La Coupe du monde 2026 connaît son premier scandale majeur, mêlant football et politique. Le président des États-Unis, Donald Trump, est intervenu directement auprès de la FIFA pour obtenir la levée de la suspension de l'attaquant américain Folarin Balogun, à quelques heures du huitième de finale qui opposera les États-Unis à la Belgique. Cette décision, annoncée officiellement dimanche, a provoqué une vive polémique dans le monde du football.
Folarin Balogun, joueur de l'AS Monaco prêté cette saison, avait été suspendu par la commission de discipline de la FIFA après un incident lors du dernier match de poule des États-Unis. Selon les informations disponibles, le joueur aurait été sanctionné pour un geste jugé antisportif envers un adversaire. La suspension initiale devait le priver du huitième de finale, un coup dur pour la sélection américaine qui compte sur son attaquant pour faire face à la Belgique, l'une des favorites du tournoi.

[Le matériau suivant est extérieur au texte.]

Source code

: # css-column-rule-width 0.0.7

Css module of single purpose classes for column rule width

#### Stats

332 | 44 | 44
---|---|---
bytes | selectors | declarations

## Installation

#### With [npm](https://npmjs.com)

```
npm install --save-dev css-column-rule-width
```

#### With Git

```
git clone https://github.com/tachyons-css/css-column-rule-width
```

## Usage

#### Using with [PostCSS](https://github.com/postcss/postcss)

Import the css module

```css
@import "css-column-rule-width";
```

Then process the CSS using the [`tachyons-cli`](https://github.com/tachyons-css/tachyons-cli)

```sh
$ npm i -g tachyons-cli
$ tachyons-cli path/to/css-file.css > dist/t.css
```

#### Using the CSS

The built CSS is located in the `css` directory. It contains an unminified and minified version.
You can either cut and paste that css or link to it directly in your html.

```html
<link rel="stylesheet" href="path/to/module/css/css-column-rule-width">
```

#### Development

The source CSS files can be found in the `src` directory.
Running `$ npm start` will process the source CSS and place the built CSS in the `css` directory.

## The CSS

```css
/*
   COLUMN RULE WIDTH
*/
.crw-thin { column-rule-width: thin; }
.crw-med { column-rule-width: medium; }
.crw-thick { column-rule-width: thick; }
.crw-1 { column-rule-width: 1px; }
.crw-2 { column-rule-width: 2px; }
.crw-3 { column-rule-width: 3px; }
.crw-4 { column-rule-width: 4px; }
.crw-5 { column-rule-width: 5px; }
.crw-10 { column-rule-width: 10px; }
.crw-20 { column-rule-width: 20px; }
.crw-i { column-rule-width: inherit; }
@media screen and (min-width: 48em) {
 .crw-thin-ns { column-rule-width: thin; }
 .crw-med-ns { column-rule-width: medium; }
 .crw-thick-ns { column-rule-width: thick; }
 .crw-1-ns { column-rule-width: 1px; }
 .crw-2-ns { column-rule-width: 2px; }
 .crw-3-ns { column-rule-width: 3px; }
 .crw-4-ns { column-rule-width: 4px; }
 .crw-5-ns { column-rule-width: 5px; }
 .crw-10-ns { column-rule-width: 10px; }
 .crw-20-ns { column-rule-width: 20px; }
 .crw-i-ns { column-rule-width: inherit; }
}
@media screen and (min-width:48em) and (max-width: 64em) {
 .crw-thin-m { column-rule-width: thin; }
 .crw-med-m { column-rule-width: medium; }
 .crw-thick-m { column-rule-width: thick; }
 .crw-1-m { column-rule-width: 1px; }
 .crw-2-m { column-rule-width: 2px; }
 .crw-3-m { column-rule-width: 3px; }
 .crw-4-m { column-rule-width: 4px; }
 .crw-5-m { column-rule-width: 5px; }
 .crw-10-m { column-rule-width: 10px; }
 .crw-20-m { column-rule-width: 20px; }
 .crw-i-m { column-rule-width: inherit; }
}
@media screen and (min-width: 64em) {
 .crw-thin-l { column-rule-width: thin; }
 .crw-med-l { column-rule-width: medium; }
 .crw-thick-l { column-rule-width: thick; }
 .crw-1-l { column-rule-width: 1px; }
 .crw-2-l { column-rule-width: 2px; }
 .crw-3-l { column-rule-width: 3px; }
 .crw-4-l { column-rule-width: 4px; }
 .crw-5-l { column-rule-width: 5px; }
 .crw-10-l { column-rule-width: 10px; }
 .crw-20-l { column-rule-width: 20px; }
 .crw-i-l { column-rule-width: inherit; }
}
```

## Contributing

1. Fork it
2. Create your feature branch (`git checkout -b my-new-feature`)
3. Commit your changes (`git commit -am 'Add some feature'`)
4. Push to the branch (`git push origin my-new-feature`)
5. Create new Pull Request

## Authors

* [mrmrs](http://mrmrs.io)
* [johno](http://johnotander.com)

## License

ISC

L'intervention de Donald Trump a été confirmée par plusieurs sources proches de la Maison-Blanche. Le président américain aurait contacté personnellement le président de la FIFA, Gianni Infantino, pour plaider la cause de Balogun. Selon des témoignages rapportés par la presse, Trump aurait insisté sur l'importance de ce match pour le pays et sur le fait que la suspension était disproportionnée. La FIFA a finalement accepté de lever la sanction, permettant à Balogun d'être aligné contre la Belgique.
Cette décision a suscité de vives réactions dans le milieu sportif. Plusieurs observateurs dénoncent une ingérence politique inacceptable dans le football. « C'est un précédent dangereux, a déclaré un ancien arbitre international sous couvert d'anonymat. Si les chefs d'État peuvent intervenir pour faire annuler des sanctions disciplinaires, l'intégrité des compétitions est menacée. » D'autres, en revanche, estiment que la suspension était effectivement trop sévère et que l'intervention de Trump a permis de rétablir une forme d'équité.
La polémique prend une ampleur particulière dans le contexte de la Coupe du monde 2026, qui se déroule aux États-Unis, au Canada et au Mexique. Le tournoi, qui en est à son 26e jour de compétition, a déjà été marqué par plusieurs matchs spectaculaires, comme la victoire de l'Angleterre sur le Mexique (3-2) en huitième de finale, ou le duel Brésil-Norvège. Mais l'affaire Balogun risque de dominer les débats dans les prochains jours.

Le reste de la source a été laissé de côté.